■ **Provided data**:
■ ■ ■ ■

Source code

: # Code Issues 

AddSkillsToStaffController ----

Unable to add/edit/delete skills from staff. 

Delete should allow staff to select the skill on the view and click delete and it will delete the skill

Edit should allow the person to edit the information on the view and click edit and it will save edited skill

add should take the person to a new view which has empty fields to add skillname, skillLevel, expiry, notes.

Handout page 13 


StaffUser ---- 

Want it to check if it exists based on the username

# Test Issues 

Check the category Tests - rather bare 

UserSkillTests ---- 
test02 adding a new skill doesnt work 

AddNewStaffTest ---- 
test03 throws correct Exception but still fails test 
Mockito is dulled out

■ ■ ■ ■

■ **Task directions**:
If a line of the listing contains the word "click", count it, then state only the total.

■ **Exercise answer**:
2